Entries taken from a collection:
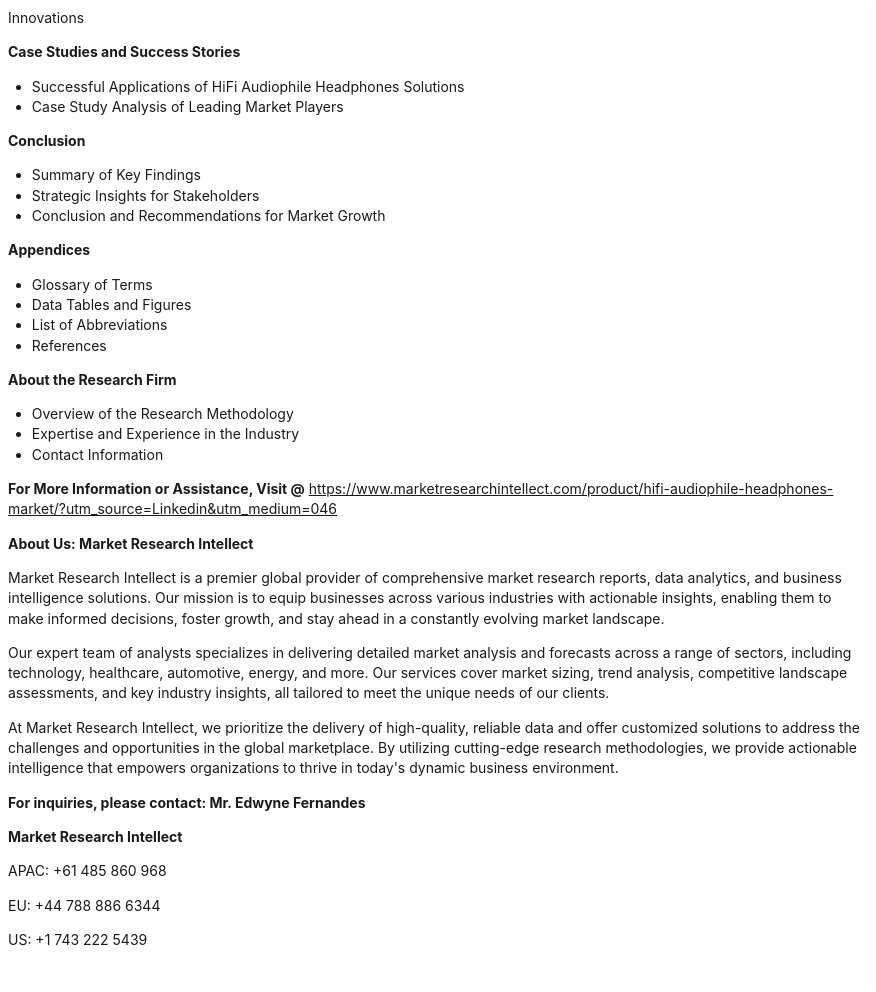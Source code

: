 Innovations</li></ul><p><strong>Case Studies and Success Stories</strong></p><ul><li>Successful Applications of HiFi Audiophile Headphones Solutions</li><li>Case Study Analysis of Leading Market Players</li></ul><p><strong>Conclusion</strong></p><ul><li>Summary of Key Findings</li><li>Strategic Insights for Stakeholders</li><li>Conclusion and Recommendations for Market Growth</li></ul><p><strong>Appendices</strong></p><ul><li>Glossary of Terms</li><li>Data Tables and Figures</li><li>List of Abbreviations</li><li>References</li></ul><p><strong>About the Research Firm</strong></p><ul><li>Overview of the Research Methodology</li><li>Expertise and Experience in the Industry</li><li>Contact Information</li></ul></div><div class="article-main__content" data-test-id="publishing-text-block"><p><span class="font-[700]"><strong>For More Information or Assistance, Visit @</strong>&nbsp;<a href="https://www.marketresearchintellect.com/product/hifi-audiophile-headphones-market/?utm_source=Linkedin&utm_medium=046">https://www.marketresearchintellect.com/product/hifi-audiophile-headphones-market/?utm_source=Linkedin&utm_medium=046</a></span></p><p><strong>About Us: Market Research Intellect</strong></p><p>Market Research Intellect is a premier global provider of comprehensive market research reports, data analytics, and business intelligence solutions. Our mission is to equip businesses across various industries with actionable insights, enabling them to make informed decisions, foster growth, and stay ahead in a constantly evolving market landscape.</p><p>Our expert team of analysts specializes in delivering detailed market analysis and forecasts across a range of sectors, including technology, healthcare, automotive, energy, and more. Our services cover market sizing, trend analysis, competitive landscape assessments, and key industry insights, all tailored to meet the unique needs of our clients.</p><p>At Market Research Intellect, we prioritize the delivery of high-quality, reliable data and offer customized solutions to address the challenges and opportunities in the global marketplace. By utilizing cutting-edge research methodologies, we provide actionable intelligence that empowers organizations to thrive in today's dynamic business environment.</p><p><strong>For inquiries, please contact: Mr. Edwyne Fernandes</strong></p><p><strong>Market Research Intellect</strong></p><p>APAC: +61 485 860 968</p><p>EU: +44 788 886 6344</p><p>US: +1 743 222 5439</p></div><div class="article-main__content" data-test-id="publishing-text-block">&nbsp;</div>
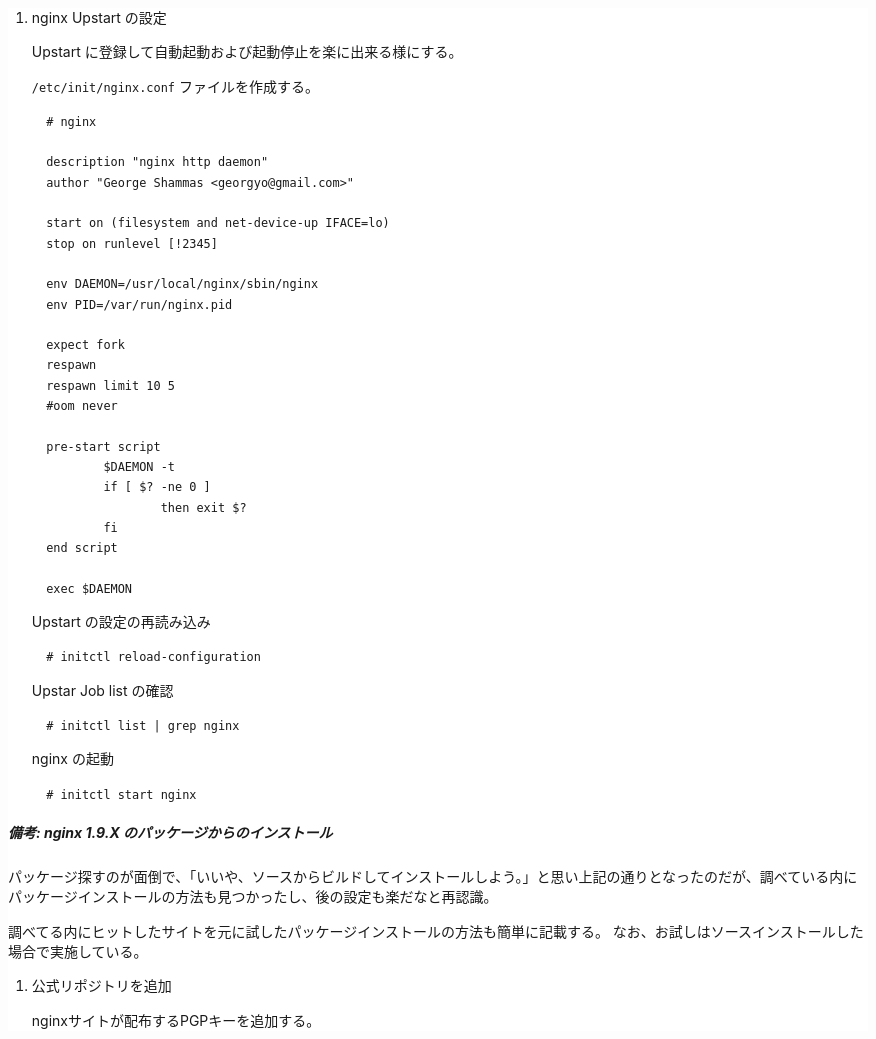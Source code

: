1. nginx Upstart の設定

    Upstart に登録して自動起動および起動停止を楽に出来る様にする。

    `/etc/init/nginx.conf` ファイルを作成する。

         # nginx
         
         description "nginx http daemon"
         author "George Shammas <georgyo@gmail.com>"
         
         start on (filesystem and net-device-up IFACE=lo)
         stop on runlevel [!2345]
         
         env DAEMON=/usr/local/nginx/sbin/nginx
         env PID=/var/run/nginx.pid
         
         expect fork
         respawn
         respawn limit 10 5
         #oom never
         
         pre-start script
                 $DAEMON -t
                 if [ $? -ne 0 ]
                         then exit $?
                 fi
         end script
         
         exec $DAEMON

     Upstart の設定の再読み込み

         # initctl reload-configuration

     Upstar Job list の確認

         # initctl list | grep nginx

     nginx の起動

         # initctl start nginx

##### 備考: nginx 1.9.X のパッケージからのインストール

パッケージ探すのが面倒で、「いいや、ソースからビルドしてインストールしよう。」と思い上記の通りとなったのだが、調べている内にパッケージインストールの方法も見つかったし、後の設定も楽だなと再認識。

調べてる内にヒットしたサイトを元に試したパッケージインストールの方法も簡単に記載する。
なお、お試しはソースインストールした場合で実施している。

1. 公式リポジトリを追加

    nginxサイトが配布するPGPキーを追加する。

--

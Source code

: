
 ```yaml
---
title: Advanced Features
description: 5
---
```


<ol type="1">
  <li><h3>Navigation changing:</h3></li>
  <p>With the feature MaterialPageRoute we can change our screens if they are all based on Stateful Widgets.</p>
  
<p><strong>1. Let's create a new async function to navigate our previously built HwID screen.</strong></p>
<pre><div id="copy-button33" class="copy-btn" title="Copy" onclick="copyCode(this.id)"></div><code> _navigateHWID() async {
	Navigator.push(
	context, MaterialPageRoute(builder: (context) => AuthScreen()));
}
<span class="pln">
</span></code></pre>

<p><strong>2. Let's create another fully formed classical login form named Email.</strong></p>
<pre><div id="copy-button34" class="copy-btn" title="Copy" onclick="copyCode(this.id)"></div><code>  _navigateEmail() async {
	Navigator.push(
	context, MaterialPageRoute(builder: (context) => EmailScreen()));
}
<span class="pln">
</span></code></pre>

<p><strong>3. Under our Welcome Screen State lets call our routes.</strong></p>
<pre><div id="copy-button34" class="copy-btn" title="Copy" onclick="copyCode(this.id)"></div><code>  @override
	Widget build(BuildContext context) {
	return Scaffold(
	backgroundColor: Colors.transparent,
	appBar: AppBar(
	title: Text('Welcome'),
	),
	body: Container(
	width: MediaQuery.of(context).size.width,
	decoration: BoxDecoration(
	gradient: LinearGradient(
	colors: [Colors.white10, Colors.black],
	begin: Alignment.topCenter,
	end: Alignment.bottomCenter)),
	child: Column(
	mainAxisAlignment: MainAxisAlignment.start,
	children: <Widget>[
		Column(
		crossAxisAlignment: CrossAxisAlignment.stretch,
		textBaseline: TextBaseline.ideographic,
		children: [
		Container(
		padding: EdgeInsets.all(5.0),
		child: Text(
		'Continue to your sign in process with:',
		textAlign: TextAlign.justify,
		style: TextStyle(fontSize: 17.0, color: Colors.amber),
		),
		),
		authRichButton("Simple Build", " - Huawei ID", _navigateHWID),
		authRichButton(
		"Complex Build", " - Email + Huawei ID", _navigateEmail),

TASK TO CARRY OUT:
Copy every line from the records above that contains the string "title".

RESPONSE TO THIS TASK:
title: Advanced Features
<pre><div id="copy-button33" class="copy-btn" title="Copy" onclick="copyCode(this.id)"></div><code> _navigateHWID() async {
<pre><div id="copy-button34" class="copy-btn" title="Copy" onclick="copyCode(this.id)"></div><code>  _navigateEmail() async {
<pre><div id="copy-button34" class="copy-btn" title="Copy" onclick="copyCode(this.id)"></div><code>  @override
	title: Text('Welcome'),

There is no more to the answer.